Item – I am so bored of being grouchy. How does one stop?

*There isn’t one. Nor can I find one for menstrual problems. Infertility and miscarriage, yes (Catherine of Siena). Also, servants who break their master’s possessions, lost keys, procrastination, nettle rash and mice. Dysmenorrhea? You’re on your own, love.


8 responses to “Petulance

  • wombattwo

    It’s St Peewee of, er, Washington. American you see, hence the name. There is also a patron saint of dysmenorrhoea, but she’s just known as St Ouchie of Oh Fuck This Hurts. Too busy swearing to tell anybody her name…
    If it helps, my lady parts are randomly hurting too. Not sure why that would help you but thought I’d mention it. Hope they all BEHAVE soon.
    Hope your mum is ok and hope your colleagues get a grip soon. Sounds like they need one.
    Also, sorry Americans, for my attempt at humour…

  • a

    Maybe a vacation will take care of the grouchy? Perhaps before you take the pencil stub and start aiming for the carotids?

    Hope all is well with your mom.

    And surely you could find a patron saint to fit your needs here:,_illness_and_dangers

  • katie

    They were probably too polite to mention it. Though there is the cloak incident (Matthew 9:20).

  • Hairy Farmer Family

    Ah, I get regular bladder funnies, also! Not UTIs, exactly (although recent consumption of asparagus has, once again, Caught Me Out) but the sensation that everything is not emptying the way it should.

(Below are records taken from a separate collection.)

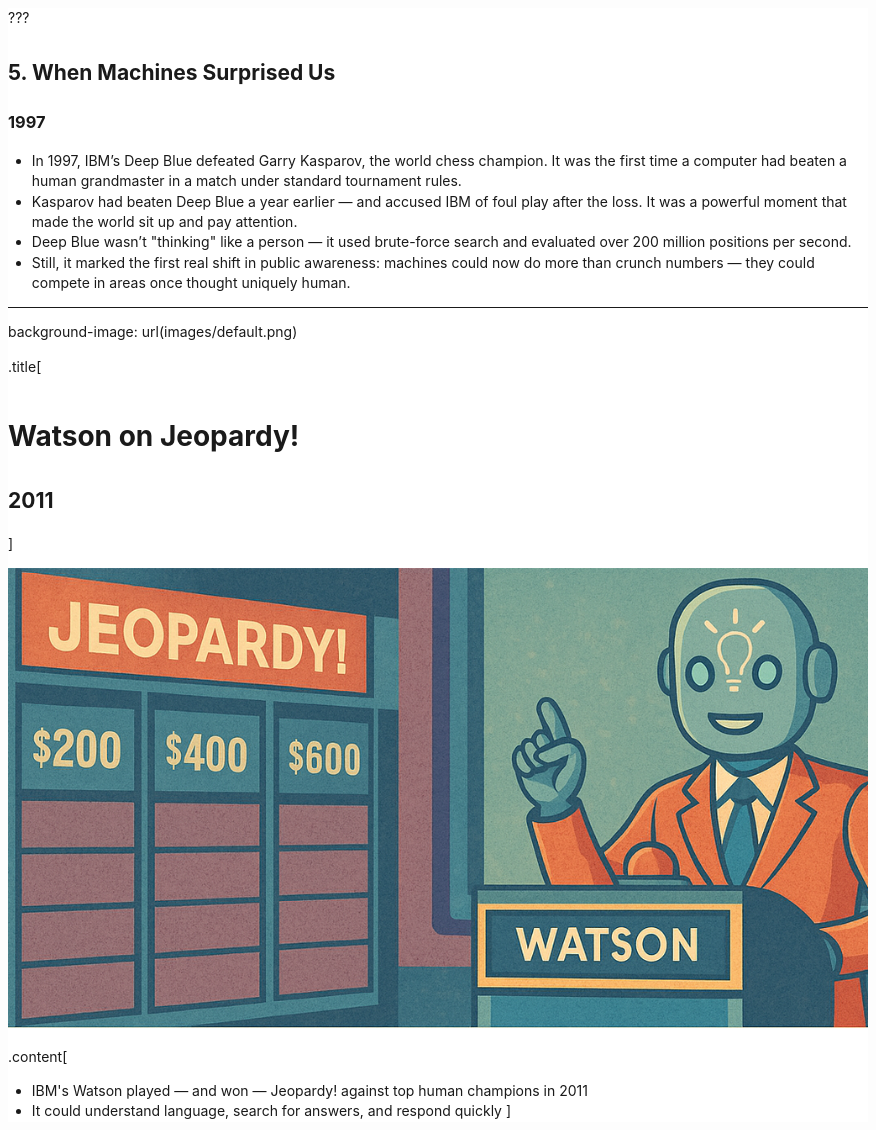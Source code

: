 ???

## 5. When Machines Surprised Us  
### 1997

- In 1997, IBM’s Deep Blue defeated Garry Kasparov, the world chess champion. It was the first time a computer had beaten a human grandmaster in a match under standard tournament rules.
- Kasparov had beaten Deep Blue a year earlier — and accused IBM of foul play after the loss. It was a powerful moment that made the world sit up and pay attention.
- Deep Blue wasn’t "thinking" like a person — it used brute-force search and evaluated over 200 million positions per second.
- Still, it marked the first real shift in public awareness: machines could now do more than crunch numbers — they could compete in areas once thought uniquely human.

---

background-image: url(images/default.png)

.title[
# Watson on Jeopardy!
## 2011
]

![](images/Watson_on_Jeopardy.png)

.content[
- IBM's Watson played — and won — Jeopardy! against top human champions in 2011
- It could understand language, search for answers, and respond quickly
]
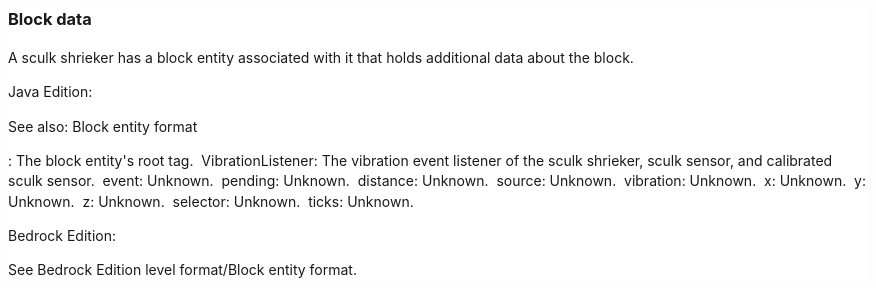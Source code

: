 

### Block data
A sculk shrieker has a block entity associated with it that holds additional data about the block.

Java Edition:

See also: Block entity format


: The block entity's root tag.
 VibrationListener: The vibration event listener of the sculk shrieker, sculk sensor, and calibrated sculk sensor.
 event: Unknown.
 pending: Unknown.
 distance: Unknown.
 source: Unknown.
 vibration: Unknown.
 x: Unknown.
 y: Unknown.
 z: Unknown.
 selector: Unknown.
 ticks: Unknown.

Bedrock Edition:

See Bedrock Edition level format/Block entity format.
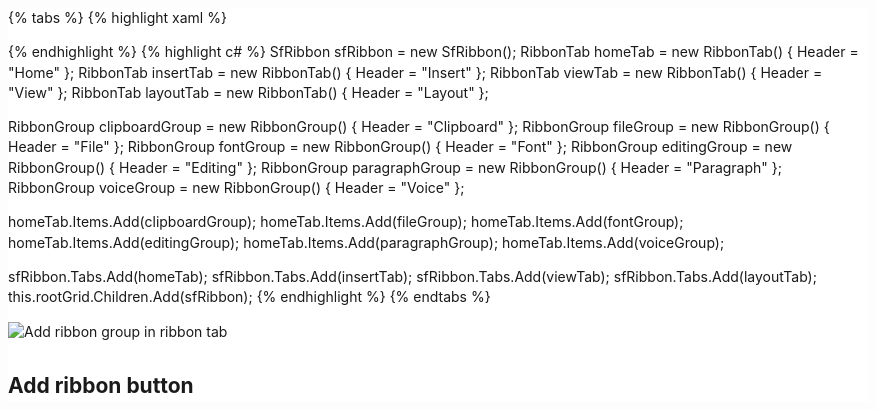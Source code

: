 {% tabs %}
{% highlight xaml %}

<Grid x:Name="rootGrid">
    <ribbon:SfRibbon x:Name="sfRibbon">
        <ribbon:SfRibbon.Tabs>
            <ribbon:RibbonTab Header="Home">
                <ribbon:RibbonGroup Header="Clipboard" />
                <ribbon:RibbonGroup Header="File" />
                <ribbon:RibbonGroup Header="Font" />
                <ribbon:RibbonGroup Header="Editing" />
                <ribbon:RibbonGroup Header="Paragraph" />
                <ribbon:RibbonGroup Header="Voice" />
            </ribbon:RibbonTab>
            <ribbon:RibbonTab Header="Insert" />
            <ribbon:RibbonTab Header="View" />
            <ribbon:RibbonTab Header="Layout" />
        </ribbon:SfRibbon.Tabs>
    </ribbon:SfRibbon>
</Grid>

{% endhighlight %}
{% highlight c# %}
SfRibbon sfRibbon = new SfRibbon();
RibbonTab homeTab = new RibbonTab() { Header = "Home" };
RibbonTab insertTab = new RibbonTab() { Header = "Insert" };
RibbonTab viewTab = new RibbonTab() { Header = "View" };
RibbonTab layoutTab = new RibbonTab() { Header = "Layout" };

RibbonGroup clipboardGroup = new RibbonGroup() { Header = "Clipboard" };
RibbonGroup fileGroup = new RibbonGroup() { Header = "File" };
RibbonGroup fontGroup = new RibbonGroup() { Header = "Font" };
RibbonGroup editingGroup = new RibbonGroup() { Header = "Editing" };
RibbonGroup paragraphGroup = new RibbonGroup() { Header = "Paragraph" };
RibbonGroup voiceGroup = new RibbonGroup() { Header = "Voice" };

homeTab.Items.Add(clipboardGroup);
homeTab.Items.Add(fileGroup);
homeTab.Items.Add(fontGroup);
homeTab.Items.Add(editingGroup);
homeTab.Items.Add(paragraphGroup);
homeTab.Items.Add(voiceGroup);

sfRibbon.Tabs.Add(homeTab);
sfRibbon.Tabs.Add(insertTab);
sfRibbon.Tabs.Add(viewTab);
sfRibbon.Tabs.Add(layoutTab);
this.rootGrid.Children.Add(sfRibbon);
{% endhighlight %}
{% endtabs %}

![Add ribbon group in ribbon tab](Getting-Started-images/add-ribbon-group.png)

## Add ribbon button
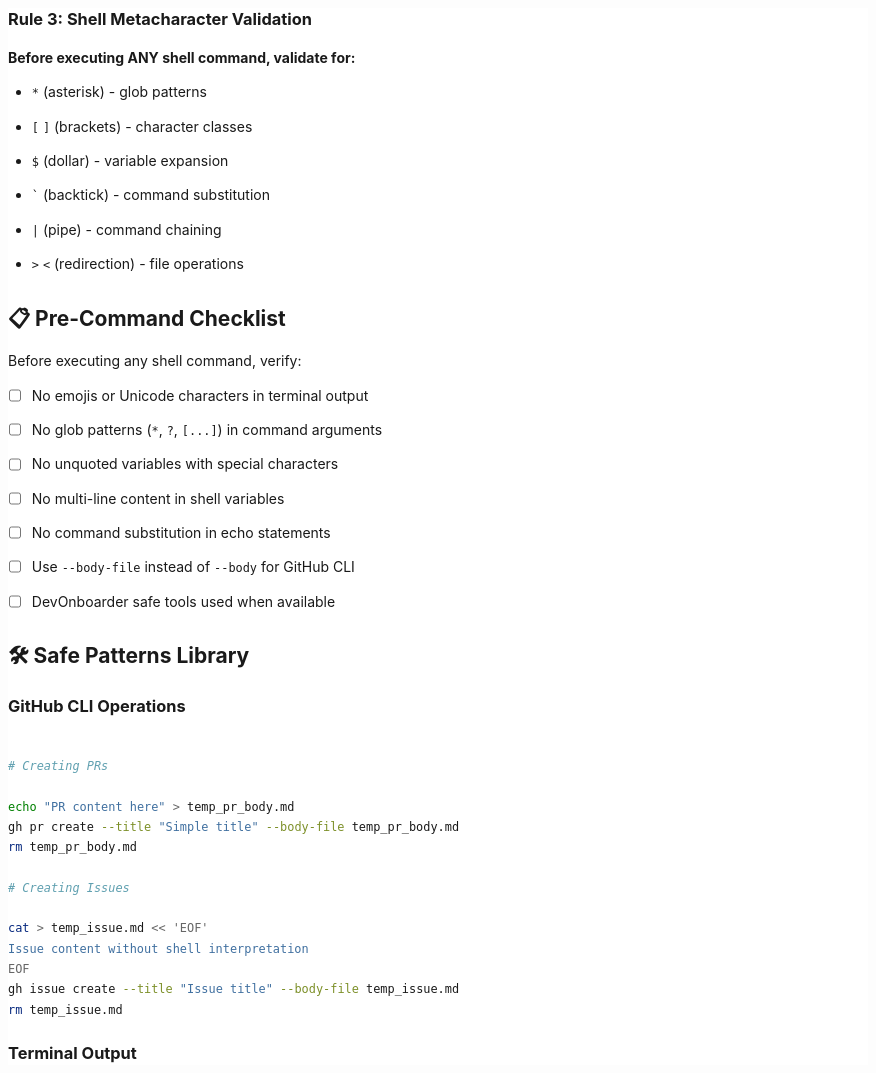 ### Rule 3: Shell Metacharacter Validation

**Before executing ANY shell command, validate for:**

- `*` (asterisk) - glob patterns

- `[` `]` (brackets) - character classes

- `$` (dollar) - variable expansion

- `` ` `` (backtick) - command substitution

- `|` (pipe) - command chaining

- `>` `<` (redirection) - file operations

## 📋 Pre-Command Checklist

Before executing any shell command, verify:

- [ ] No emojis or Unicode characters in terminal output

- [ ] No glob patterns (`*`, `?`, `[...]`) in command arguments

- [ ] No unquoted variables with special characters

- [ ] No multi-line content in shell variables

- [ ] No command substitution in echo statements

- [ ] Use `--body-file` instead of `--body` for GitHub CLI

- [ ] DevOnboarder safe tools used when available

## 🛠️ Safe Patterns Library

### GitHub CLI Operations

```bash

# Creating PRs

echo "PR content here" > temp_pr_body.md
gh pr create --title "Simple title" --body-file temp_pr_body.md
rm temp_pr_body.md

# Creating Issues

cat > temp_issue.md << 'EOF'
Issue content without shell interpretation
EOF
gh issue create --title "Issue title" --body-file temp_issue.md
rm temp_issue.md

```

### Terminal Output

And then it empties – slightly – when it definitely shouldn’t.
    I wish I liked cranberry, but… yeuch. Double yeuch. Maximum yeuch.

    When one has had A Scare, one doesn’t leave it behind, seemingly. People are consequently permanently categorised into either Unstoppable or Frail, depending on past experience. I never ever bat an eyelid, however ill John is. Harry only has to pop a slight temperature, however, and The Dread is upon me.

    Down with all wrong-end-of-stick-graspers! You poor girl. Deserving of pseudo-work-hysteria, you are not.

  • Erica Douglas

    I learned from to lean forward while peeing (like so your torso is nearly parallel to the ground, if possible) and that can help your bladder get all the way empty. It works, even if I feel like a moron doing it.

    • Laurel

      Yes, I read something similar about pooping [for lack of a more delicate term] recently–because we were made to squat and the toilet position is unnatural. That’s not to say that one should have these difficulties in the first place, but maybe it would help address the symptoms.

      I don’t think you can stop being grouchy when the context is unfavorable. Perhaps just have to wear it proudly.

  • Tulip

    Pee-pee things: Saint Liborius of Le Mans!